General Janier never really thought the old headquarters for the FS Army in Balboa was quite grand enough for his own, indisputable, magnificence. Oh, yes, the arched gate underneath his office was all well enough, even if not quite the triumphal arch the general would have preferred. And the building was solid; you have to give the Columbian pigs that. But it was such a utilitarian structure, no marble, few mirrors . . . no quarters for a mistress. How could a people even think of themselves as civilized who could build a headquarters for a senior general and not provide quarters for his mistress?

"Ah, well," said Janier aloud, "we'll soon have that fixed."

"Sir?" asked Malcoeur, cupping one hand to his ear to ward off the sound of hammers and saws coming from the just down the hall where Janier had evicted much of his staff to create an apartment.

"Nothing for your ears, Malcoeur, you rotund little swine," Janier sneered. He pointed at the aide with his marshal's stick with its thirty-two gold and silk embroidered eagles and ordered, "Bring me my topper." The top of the baton was engraved, "Terror Belli, Decus Pacis."

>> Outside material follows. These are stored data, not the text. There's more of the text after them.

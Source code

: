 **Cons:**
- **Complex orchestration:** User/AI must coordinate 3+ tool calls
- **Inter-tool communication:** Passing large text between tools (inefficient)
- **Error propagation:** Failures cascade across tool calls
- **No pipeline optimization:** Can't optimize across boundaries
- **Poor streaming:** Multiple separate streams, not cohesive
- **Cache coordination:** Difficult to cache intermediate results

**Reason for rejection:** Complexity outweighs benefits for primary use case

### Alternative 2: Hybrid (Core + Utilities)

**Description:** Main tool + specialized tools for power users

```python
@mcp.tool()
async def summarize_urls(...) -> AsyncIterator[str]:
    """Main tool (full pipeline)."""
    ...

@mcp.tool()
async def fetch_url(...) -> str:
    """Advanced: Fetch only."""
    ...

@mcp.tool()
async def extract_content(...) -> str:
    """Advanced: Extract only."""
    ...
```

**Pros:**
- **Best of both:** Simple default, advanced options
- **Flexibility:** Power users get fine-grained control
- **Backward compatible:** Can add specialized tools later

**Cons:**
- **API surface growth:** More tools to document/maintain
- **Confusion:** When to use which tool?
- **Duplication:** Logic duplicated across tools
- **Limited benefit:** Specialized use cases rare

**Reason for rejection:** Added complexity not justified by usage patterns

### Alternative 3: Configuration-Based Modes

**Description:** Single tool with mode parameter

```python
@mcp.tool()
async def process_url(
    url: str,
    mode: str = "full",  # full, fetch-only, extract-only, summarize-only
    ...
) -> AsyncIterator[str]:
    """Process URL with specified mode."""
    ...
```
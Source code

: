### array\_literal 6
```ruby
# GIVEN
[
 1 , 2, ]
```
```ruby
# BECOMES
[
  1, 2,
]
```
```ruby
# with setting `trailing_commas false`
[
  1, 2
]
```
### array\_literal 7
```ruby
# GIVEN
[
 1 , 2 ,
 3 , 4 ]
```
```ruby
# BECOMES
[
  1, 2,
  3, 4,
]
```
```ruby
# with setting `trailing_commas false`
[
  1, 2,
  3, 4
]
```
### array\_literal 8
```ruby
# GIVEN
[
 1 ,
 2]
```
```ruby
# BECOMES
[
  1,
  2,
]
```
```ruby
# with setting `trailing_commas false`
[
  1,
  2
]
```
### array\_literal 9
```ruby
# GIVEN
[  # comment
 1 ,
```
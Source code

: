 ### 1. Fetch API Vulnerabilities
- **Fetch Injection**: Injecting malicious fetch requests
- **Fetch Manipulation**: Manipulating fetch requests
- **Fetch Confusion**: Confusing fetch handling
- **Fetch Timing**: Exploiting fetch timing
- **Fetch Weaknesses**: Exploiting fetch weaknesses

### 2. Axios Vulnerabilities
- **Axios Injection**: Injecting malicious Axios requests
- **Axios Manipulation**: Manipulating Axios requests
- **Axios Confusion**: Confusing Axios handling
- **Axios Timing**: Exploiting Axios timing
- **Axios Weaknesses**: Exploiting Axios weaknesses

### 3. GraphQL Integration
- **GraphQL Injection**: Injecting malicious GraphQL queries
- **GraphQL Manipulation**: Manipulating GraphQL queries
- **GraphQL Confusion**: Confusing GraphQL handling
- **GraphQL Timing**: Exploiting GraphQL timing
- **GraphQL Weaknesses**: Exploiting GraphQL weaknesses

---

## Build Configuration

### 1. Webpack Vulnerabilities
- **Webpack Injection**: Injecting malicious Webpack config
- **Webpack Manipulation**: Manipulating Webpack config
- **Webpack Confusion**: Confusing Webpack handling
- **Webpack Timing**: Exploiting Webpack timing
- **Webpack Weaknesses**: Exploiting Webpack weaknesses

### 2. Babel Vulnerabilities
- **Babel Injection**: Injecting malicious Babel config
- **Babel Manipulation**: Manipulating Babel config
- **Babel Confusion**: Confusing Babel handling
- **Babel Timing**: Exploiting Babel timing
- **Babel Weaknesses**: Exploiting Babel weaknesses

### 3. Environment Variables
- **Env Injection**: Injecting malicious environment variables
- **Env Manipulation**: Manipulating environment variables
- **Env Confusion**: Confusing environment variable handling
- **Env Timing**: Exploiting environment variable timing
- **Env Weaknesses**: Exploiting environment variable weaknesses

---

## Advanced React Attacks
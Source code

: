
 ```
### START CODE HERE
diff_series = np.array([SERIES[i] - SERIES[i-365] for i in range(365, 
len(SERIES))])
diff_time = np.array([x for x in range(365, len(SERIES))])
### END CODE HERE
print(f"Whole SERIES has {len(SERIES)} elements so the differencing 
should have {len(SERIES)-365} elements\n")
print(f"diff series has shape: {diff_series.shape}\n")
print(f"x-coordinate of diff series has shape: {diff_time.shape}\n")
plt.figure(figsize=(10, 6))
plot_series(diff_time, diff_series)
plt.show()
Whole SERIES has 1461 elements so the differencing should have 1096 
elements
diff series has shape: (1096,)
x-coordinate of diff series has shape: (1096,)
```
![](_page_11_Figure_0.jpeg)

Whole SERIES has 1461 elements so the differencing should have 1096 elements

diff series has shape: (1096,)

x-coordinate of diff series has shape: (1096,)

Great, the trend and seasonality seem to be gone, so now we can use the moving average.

While the toady scurried off to Janier's desk to fetch the general's headgear, Janier admired himself in the mirror. It was understandable; he did cut quite a fine figure in the blue velvet and gold-embroidered informal dress uniform of a marshal of Napoleonic France. Hundreds of golden oak leaves covered the facings, the collar, the shoulders, and ran down each sleeve.

Janier fingered one of the eight gold buttons on the coat, adjusting it minutely. He then tugged and twisted at the stiff, high collar. It was beastly uncomfortable. By the time Janier was satisfied with the collar Malcoeur, the "rotund little swine," had returned with the headdress.

It would be unseemly for the general to bow his noble head to a fat little wretch like Major Malcoeur. Instead, as Janier admired himself in the mirror, the major pulled up a chair, stood upon it, and gently lowered a replica of the golden laurel wreath worn by Janier's hero, Napoleon I, for his coronation.